S’il ouvre la voie à une légalisation encadrée du cannabis à usage médical, cet avis n’est qu’une première étape. L’ANSM devrait d’abord « dans les prochains jours » décider « des suites à donner à ces travaux » et annoncer sa position. Un avis similaire à celui du comité technique constituerait le véritable feu vert au cannabis thérapeutique.
« Conditions draconiennes » ?
« L’ANSM a choisi les membres du comité, a donné la feuille de route, difficile pour elle de faire marche arrière », estime Yann Bisiou, spécialiste du droit de la drogue à l’université Paul-Valéry-Montpellier-3, qui se demande toutefois si l’agence ne peut pas assortir son feu vert de « conditions draconiennes » qui aboutiraient à « un système tellement lourd (enregistrement des patients, délivrance en pharmacie hospitalière) qu’il soit inefficace ».
Il reviendra d’ailleurs au comité d’experts de détailler au cours des six prochains mois les conditions de mise en place de ce cannabis thérapeutique.
Que prescrira précisément le médecin ? Tous les médecins pourront-ils en prescrire ou seuls quelques spécialistes (neurologues, cancérologues) seront-ils autorisés à le faire ? Pourront-ils le faire en première intention ou uniquement en cas d’échec avéré d’un médicament ? Quel remboursement par la Sécurité sociale ? Comment les patients se procureront-ils du cannabis ? Sous quelle forme sera-t-il dispensé ? Si la voie fumée est exclue, resterait le vapotage, les suppositoires ou les infusions.
Parallèlement à cette longue liste de questions, les politiques devront également s’emparer de la question. La ministre des solidarités et de la santé Agnès Buzyn a déjà dit être prête à avancer si elle avait le feu vert des scientifiques. « Je n’ai absolument pas de doctrine arrêtée sur le sujet. Soit c’est utile et nous le ferons, soit les médicaments sous forme de comprimés suffisent et on s’arrêtera là », avait-elle déclaré en juillet.
« Pas de raison que ça traîne »
Olivier Véran, le député (La République en marche) de l’Isère, neurologue de profession, se positionne en pointe sur ce sujet. « On peut avancer très vite, dans l’année, il n’y a pas de raison que ça traîne trop », a-t-il fait valoir lors d’un colloque sur les enjeux de la légalisation du cannabis thérapeutique, le 5 décembre, à l’Assemblée nationale. « Pas besoin de changer la loi, il faut changer un mot dans un décret », a-t-il lancé à la tribune, en proposant la mise en place d’un site de production, d’un circuit de distribution par les pharmacies hospitalières et d’un suivi de chaque patient.

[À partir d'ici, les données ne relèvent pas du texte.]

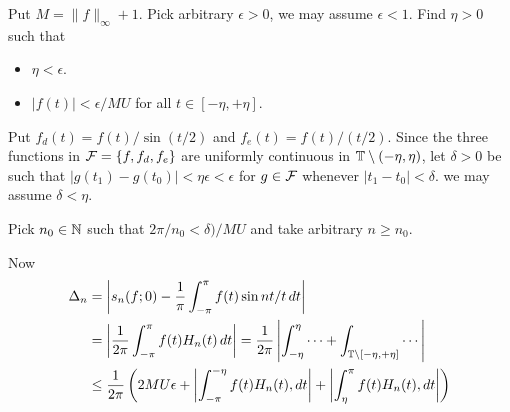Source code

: \begin{enumerate}
Put \(M=\|f\|_\infty+1\).
Pick arbitrary \(\epsilon>0\), we may assume \(\epsilon < 1\).
Find \(\eta>0\)
such that 
\begin{itemize}
\item \(\eta < \epsilon\).
\item \(|f(t)| < \epsilon/MU\) for all \(t\in[-\eta,+\eta]\).
\end{itemize}

Put 
\(f_d(t) = f(t)/\sin(t/2)\)
and
\(f_e(t) = f(t)/(t/2)\).
Since the three functions in
\(\mathcal{F} = \{f, f_d, f_e\}\)
are uniformly continuous in \(\mathbb{T}\setminus(-\eta,\eta)\), 
let \(\delta > 0\) be such that \(|g(t_1) - g(t_0)| < \eta\epsilon < \epsilon\)
for \(g\in \mathcal{F}\)
whenever \(|t_1 - t_0| < \delta\). we may assume \(\delta<\eta\).

Pick \(n_0\in\mathbb{N}\) such that \(2\pi/n_0 < \delta)/MU\) and
take arbitrary \(n\geq n_0\).

Now
\begin{align}
\Delta_n 
&= \left|s_n(f;0) - \frac{1}{\pi}\int_{-\pi}^\pi f(t)\sin nt/t\,dt \right| 
   \notag \\
&= \left|\frac{1}{2\pi} \int_{-\pi}^\pi f(t)H_n(t)\,dt \right| 
 = 
   \frac{1}{2\pi}
   \left|
     \int_{-\eta}^\eta \cdots + \int_{\mathbb{T}\setminus[-\eta,+\eta]} \cdots
   \right| \notag \\
&\leq 
     \frac{1}{2\pi}
     \left(
         2MU\epsilon
       + \left|\int_{-\pi}^{-\eta} f(t)H_n(t),dt\right|
       + \left|\int_\eta^\pi f(t)H_n(t),dt\right|
     \right)  \label{eq:5.22:2int}
\end{align}


\end{enumerate}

En France, un seul médicament, le Sativex, a obtenu son autorisation de mise sur le marché (AMM) en 2014 pour les raideurs et contractions musculaires (« spasticité ») de la sclérose en plaques, mais il n’est pas commercialisé faute d’accord sur le prix entre le laboratoire et les autorités de santé. D’autres médicaments comme le Marinol sont accessibles uniquement avec une autorisation temporaire nominative, ce qui en restreint considérablement l’usage.
Les patients français qui sont soulagés par le cannabis thérapeutique sont jusqu’à présent contraints de se fournir sur le marché illégal, sans garantie sur la qualité des produits, ou d’aller dans des pays où le cannabis médical est autorisé, comme la Suisse. « Ils sont amenés à vivre un parcours du combattant pour se fournir », a souligné le docteur Pascal Douek, membre de Fondation ARSEP pour la recherche sur la sclérose en plaque, le 5 décembre, pointant également un aspect financier « important », réservant de fait cette plante à « une frange de la population qui en a les moyens ».
Une trentaine de pays dans le monde dont de nombreux Etats américains et le Canada autorisent le cannabis thérapeutique, dont vingt et un de l’Union européenne ainsi que la Suisse, la Norvège, Israël et la Turquie.